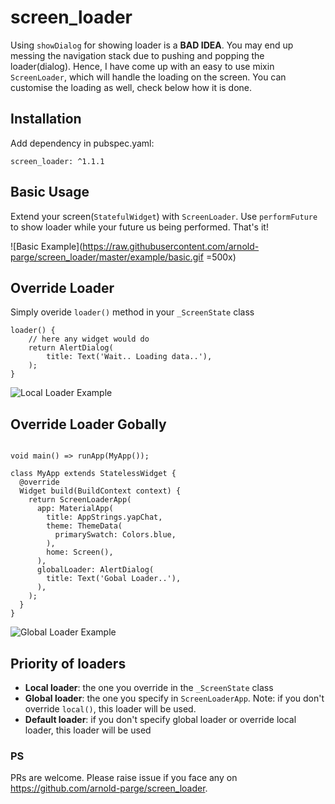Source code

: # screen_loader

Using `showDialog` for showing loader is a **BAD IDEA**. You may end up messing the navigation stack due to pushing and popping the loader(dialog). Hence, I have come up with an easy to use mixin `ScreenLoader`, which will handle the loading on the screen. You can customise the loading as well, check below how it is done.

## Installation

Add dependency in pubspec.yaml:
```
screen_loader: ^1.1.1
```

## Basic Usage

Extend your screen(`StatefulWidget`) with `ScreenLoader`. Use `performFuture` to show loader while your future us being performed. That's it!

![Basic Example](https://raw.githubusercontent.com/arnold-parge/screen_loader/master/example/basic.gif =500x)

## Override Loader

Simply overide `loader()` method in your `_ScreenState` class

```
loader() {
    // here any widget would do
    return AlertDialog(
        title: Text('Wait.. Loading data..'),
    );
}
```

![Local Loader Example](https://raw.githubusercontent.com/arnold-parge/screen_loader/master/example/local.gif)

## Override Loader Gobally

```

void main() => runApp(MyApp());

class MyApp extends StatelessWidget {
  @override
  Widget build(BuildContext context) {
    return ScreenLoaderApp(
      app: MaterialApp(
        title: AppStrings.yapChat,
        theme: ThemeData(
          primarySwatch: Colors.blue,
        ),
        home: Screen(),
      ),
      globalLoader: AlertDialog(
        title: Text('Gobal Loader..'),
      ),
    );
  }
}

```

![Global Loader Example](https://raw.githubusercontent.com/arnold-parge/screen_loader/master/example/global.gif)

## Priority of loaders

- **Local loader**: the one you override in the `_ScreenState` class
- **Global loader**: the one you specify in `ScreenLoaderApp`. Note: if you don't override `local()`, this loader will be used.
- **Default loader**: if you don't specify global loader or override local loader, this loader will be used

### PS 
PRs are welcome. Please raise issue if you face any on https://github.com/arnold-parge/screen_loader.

▶ **PROBLEM DESCRIPTION**
All lines above that include the word "Basic" should be located and copied.

▶ **RESPONSE**
## Basic Usage
![Basic Example](https://raw.githubusercontent.com/arnold-parge/screen_loader/master/example/basic.gif =500x)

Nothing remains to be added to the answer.